Servizio di Vittoria Maria Passera
GUARDA LA GALLERY (3 foto)
Scenografie novaresi alle Olimpiadi Milano-Cortina 2026
Stiamo parlando della Ar_Lu, di Luisa Arienta, azienda leader nel settore delle scenografie, che ha realizzato le due gondole che hanno fatto da cornice alla canzone di Joan Thiele che ha portato alla ribalta “Il Mondo”.
Mentre la cantante riproponeva il motivo storico che fu di Jimmy Fontana, un balletto regalava una coreografia quasi magica e, nel mentre, due gondole avanzavano dalle direzione opposte in un immaginario percorso circolare fino a incrociarsi e superarsi fino ad essere inghiottite da giochi di fumo. E non solo.

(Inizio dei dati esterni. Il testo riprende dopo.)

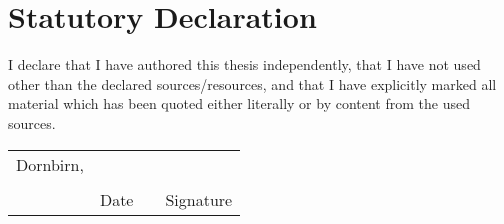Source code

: 
\section*{Statutory Declaration}

I declare that I have authored this thesis independently, that I have
not used other than the declared sources/resources, and that I have
explicitly marked all material which has been quoted either literally
or by content from the used sources.

\vfill

\newcommand{\mysignatureblock}[3]{%
  \begin{tabular}{llp{2em}l}
  #1 & \hspace{5cm}        & & \hspace{6cm} \\\cline{2-2}\cline{4-4}
     &                     & & \\[-3mm]
     & {\footnotesize #2}  & & {\footnotesize #3}
  \end{tabular}
}

\mysignatureblock{Dornbirn,}{Date}{Signature}

\vfill\vfill

\newpage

A portare il marchio dell’azienda cittadina vi è anche il cerchio nel quale si è esibito il ballerino Roberto Bolle.
«Ci siamo occupati della cerimonia di chiusura delle Olimpiadi e stiamo lavorando a quella di apertura dell’avventura paralimpica che inizierà il 6 marzo – conferma il responsabile tecnico di Ar_Lu, Paride Sacchi -. Noi ci occupiamo della realizzazione delle scenografie usando tutti i materiali possibili, dal legno alle stoffe passando per tutti gli altri materiali».
Stimolato a riflettere ad alta voce sui tempi di realizzazione e curiosità, Sacchi non ha un attimo di esitazione. «Le due gondole sono state costruite in circa tre settimane – riprende – nell’insieme però ci sono voluti circa tre mesi considerando anche la realizzazione del cerchio. Si sono alternate dalle 8 alle 10 persone che hanno lavorato con dedizione, passione e grandissima professionalità».
Bilancia alla mano le gondole pesano 3/400 chili l’una, hanno una motorizzazione elettrica e lo sterzo è mosso con un piede. Per quanto concerne invece il cerchio nel quale si è esibito il ballerino di Casale Monferrato, c’erano dei vincoli di peso che lo “bloccavano” a 200 chili, il tutto impreziosito con luci, strisce a led con rivestimento specchiante e placcatura: tutto con un diametro di 5 metri e materiale assolutamente ignifugo.
«E’ stato un bel viaggio in una splendida vetrina – riprende il responsabile tecnico – Abbiamo già avuto momenti importanti come gli Special Olimpics di Torino nel 2025 e grossi eventi privati, sui quali c’è il riserbo più assoluto». Impossibile non chiedergli quale sia a questo punto il suo sogno nel cassetto e la risposta arriva regalando un ampio sorriso: «riposarmi».
Poi torna serio e ammette che per lui «tutti gli eventi sono di pari importanza. Certo, le Olimpiadi sono una vetrina grande e importante – sottolinea – ma per noi che sia una festa della birra – con tutto il rispetto per la festa della birra – o una Olimpiade, poco conta. Noi tutti lavoriamo con passione, amore e dedizione ad ogni evento. Dal più piccolo a quello più grande».